**Exercise aim**
Please return all lines of the data below containing the string "running".

**Supplied entries**
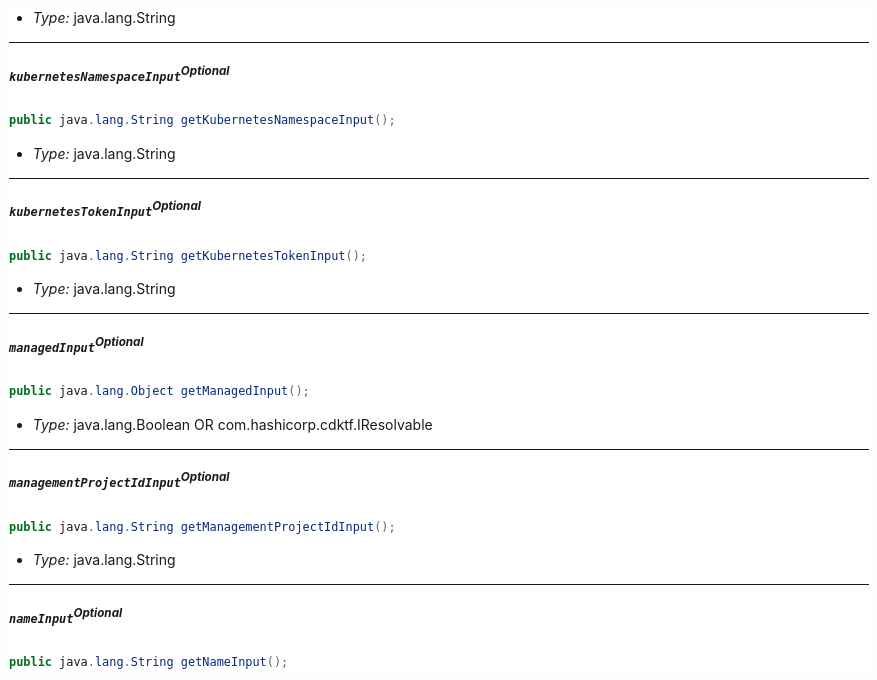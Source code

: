 - *Type:* java.lang.String

---

##### `kubernetesNamespaceInput`<sup>Optional</sup> <a name="kubernetesNamespaceInput" id="@cdktf/provider-gitlab.projectCluster.ProjectCluster.property.kubernetesNamespaceInput"></a>

```java
public java.lang.String getKubernetesNamespaceInput();
```

- *Type:* java.lang.String

---

##### `kubernetesTokenInput`<sup>Optional</sup> <a name="kubernetesTokenInput" id="@cdktf/provider-gitlab.projectCluster.ProjectCluster.property.kubernetesTokenInput"></a>

```java
public java.lang.String getKubernetesTokenInput();
```

- *Type:* java.lang.String

---

##### `managedInput`<sup>Optional</sup> <a name="managedInput" id="@cdktf/provider-gitlab.projectCluster.ProjectCluster.property.managedInput"></a>

```java
public java.lang.Object getManagedInput();
```

- *Type:* java.lang.Boolean OR com.hashicorp.cdktf.IResolvable

---

##### `managementProjectIdInput`<sup>Optional</sup> <a name="managementProjectIdInput" id="@cdktf/provider-gitlab.projectCluster.ProjectCluster.property.managementProjectIdInput"></a>

```java
public java.lang.String getManagementProjectIdInput();
```

- *Type:* java.lang.String

---

##### `nameInput`<sup>Optional</sup> <a name="nameInput" id="@cdktf/provider-gitlab.projectCluster.ProjectCluster.property.nameInput"></a>

```java
public java.lang.String getNameInput();
```
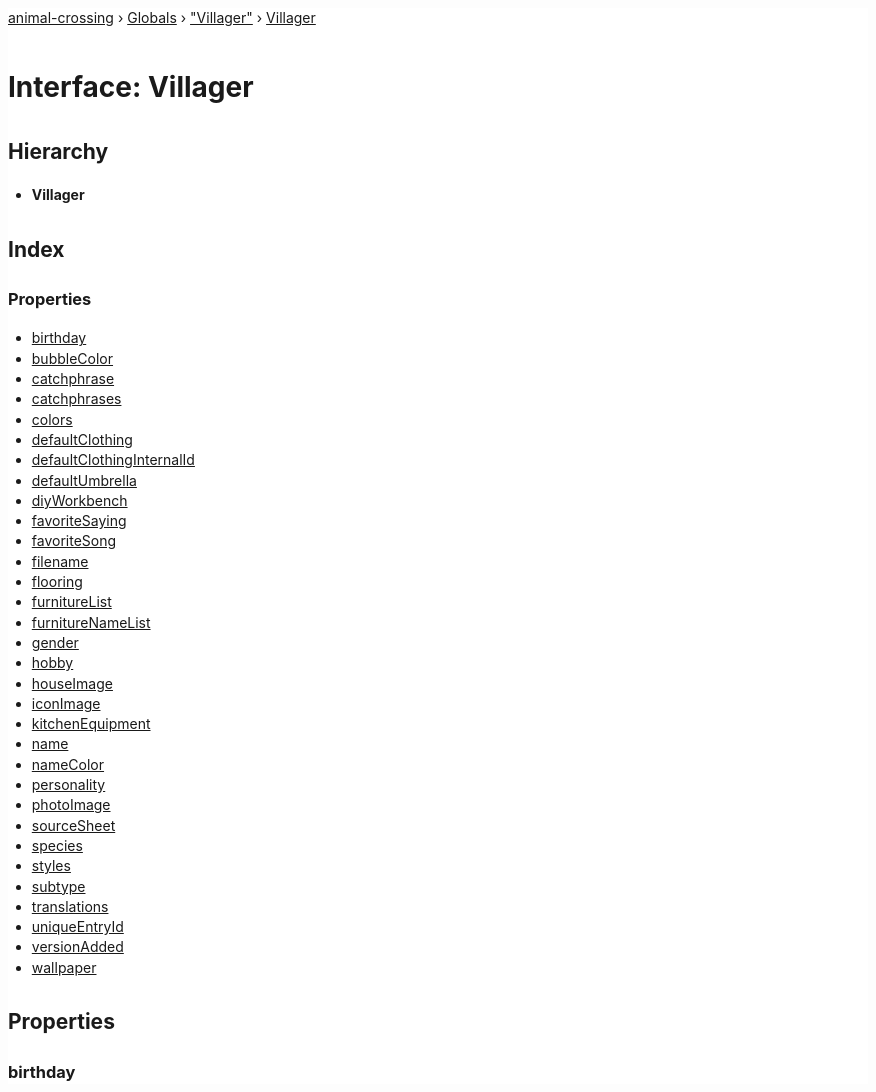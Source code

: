 [animal-crossing](../README.md) › [Globals](../globals.md) › ["Villager"](../modules/_villager_.md) › [Villager](_villager_.villager.md)

# Interface: Villager

## Hierarchy

* **Villager**

## Index

### Properties

* [birthday](_villager_.villager.md#birthday)
* [bubbleColor](_villager_.villager.md#bubblecolor)
* [catchphrase](_villager_.villager.md#catchphrase)
* [catchphrases](_villager_.villager.md#catchphrases)
* [colors](_villager_.villager.md#colors)
* [defaultClothing](_villager_.villager.md#defaultclothing)
* [defaultClothingInternalId](_villager_.villager.md#defaultclothinginternalid)
* [defaultUmbrella](_villager_.villager.md#defaultumbrella)
* [diyWorkbench](_villager_.villager.md#diyworkbench)
* [favoriteSaying](_villager_.villager.md#favoritesaying)
* [favoriteSong](_villager_.villager.md#favoritesong)
* [filename](_villager_.villager.md#filename)
* [flooring](_villager_.villager.md#flooring)
* [furnitureList](_villager_.villager.md#furniturelist)
* [furnitureNameList](_villager_.villager.md#furniturenamelist)
* [gender](_villager_.villager.md#gender)
* [hobby](_villager_.villager.md#hobby)
* [houseImage](_villager_.villager.md#houseimage)
* [iconImage](_villager_.villager.md#iconimage)
* [kitchenEquipment](_villager_.villager.md#kitchenequipment)
* [name](_villager_.villager.md#name)
* [nameColor](_villager_.villager.md#namecolor)
* [personality](_villager_.villager.md#personality)
* [photoImage](_villager_.villager.md#photoimage)
* [sourceSheet](_villager_.villager.md#sourcesheet)
* [species](_villager_.villager.md#species)
* [styles](_villager_.villager.md#styles)
* [subtype](_villager_.villager.md#subtype)
* [translations](_villager_.villager.md#translations)
* [uniqueEntryId](_villager_.villager.md#uniqueentryid)
* [versionAdded](_villager_.villager.md#versionadded)
* [wallpaper](_villager_.villager.md#wallpaper)

## Properties

###  birthday
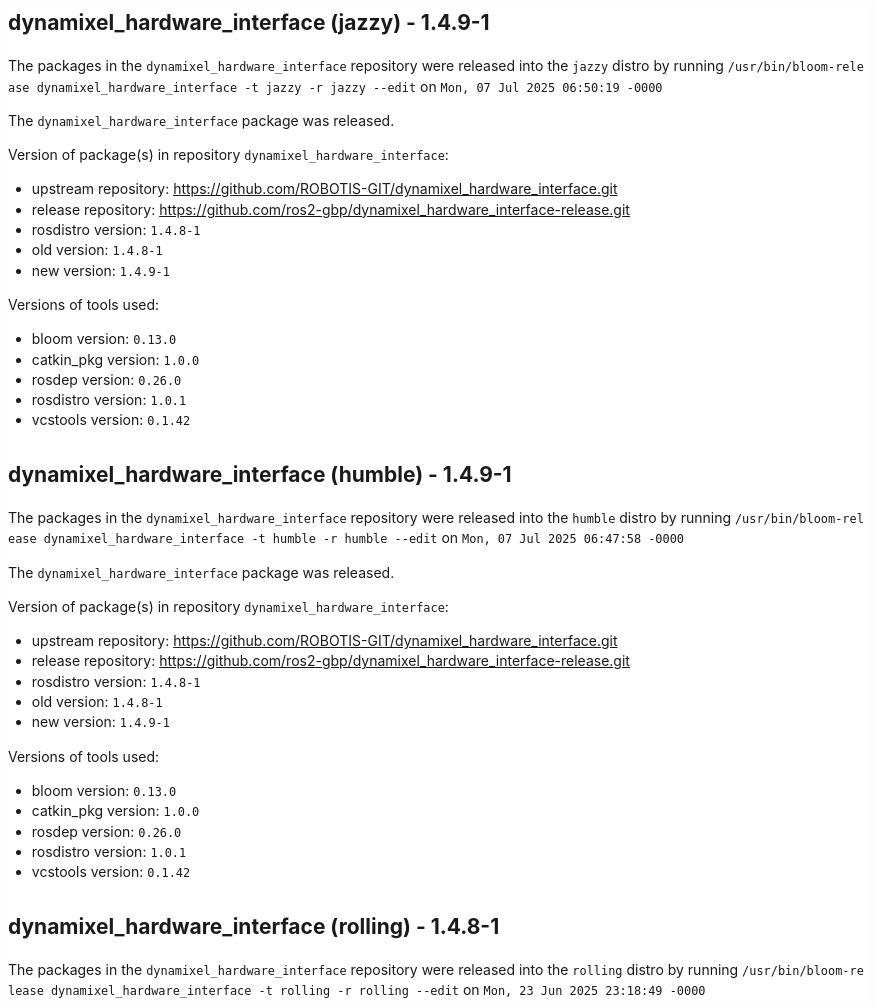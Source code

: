 
## dynamixel_hardware_interface (jazzy) - 1.4.9-1

The packages in the `dynamixel_hardware_interface` repository were released into the `jazzy` distro by running `/usr/bin/bloom-release dynamixel_hardware_interface -t jazzy -r jazzy --edit` on `Mon, 07 Jul 2025 06:50:19 -0000`

The `dynamixel_hardware_interface` package was released.

Version of package(s) in repository `dynamixel_hardware_interface`:

- upstream repository: https://github.com/ROBOTIS-GIT/dynamixel_hardware_interface.git
- release repository: https://github.com/ros2-gbp/dynamixel_hardware_interface-release.git
- rosdistro version: `1.4.8-1`
- old version: `1.4.8-1`
- new version: `1.4.9-1`

Versions of tools used:

- bloom version: `0.13.0`
- catkin_pkg version: `1.0.0`
- rosdep version: `0.26.0`
- rosdistro version: `1.0.1`
- vcstools version: `0.1.42`


## dynamixel_hardware_interface (humble) - 1.4.9-1

The packages in the `dynamixel_hardware_interface` repository were released into the `humble` distro by running `/usr/bin/bloom-release dynamixel_hardware_interface -t humble -r humble --edit` on `Mon, 07 Jul 2025 06:47:58 -0000`

The `dynamixel_hardware_interface` package was released.

Version of package(s) in repository `dynamixel_hardware_interface`:

- upstream repository: https://github.com/ROBOTIS-GIT/dynamixel_hardware_interface.git
- release repository: https://github.com/ros2-gbp/dynamixel_hardware_interface-release.git
- rosdistro version: `1.4.8-1`
- old version: `1.4.8-1`
- new version: `1.4.9-1`

Versions of tools used:

- bloom version: `0.13.0`
- catkin_pkg version: `1.0.0`
- rosdep version: `0.26.0`
- rosdistro version: `1.0.1`
- vcstools version: `0.1.42`


## dynamixel_hardware_interface (rolling) - 1.4.8-1

The packages in the `dynamixel_hardware_interface` repository were released into the `rolling` distro by running `/usr/bin/bloom-release dynamixel_hardware_interface -t rolling -r rolling --edit` on `Mon, 23 Jun 2025 23:18:49 -0000`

**Exercise output**
The packages in the `dynamixel_hardware_interface` repository were released into the `jazzy` distro by running `/usr/bin/bloom-release dynamixel_hardware_interface -t jazzy -r jazzy --edit` on `Mon, 07 Jul 2025 06:50:19 -0000`
The packages in the `dynamixel_hardware_interface` repository were released into the `humble` distro by running `/usr/bin/bloom-release dynamixel_hardware_interface -t humble -r humble --edit` on `Mon, 07 Jul 2025 06:47:58 -0000`
The packages in the `dynamixel_hardware_interface` repository were released into the `rolling` distro by running `/usr/bin/bloom-release dynamixel_hardware_interface -t rolling -r rolling --edit` on `Mon, 23 Jun 2025 23:18:49 -0000`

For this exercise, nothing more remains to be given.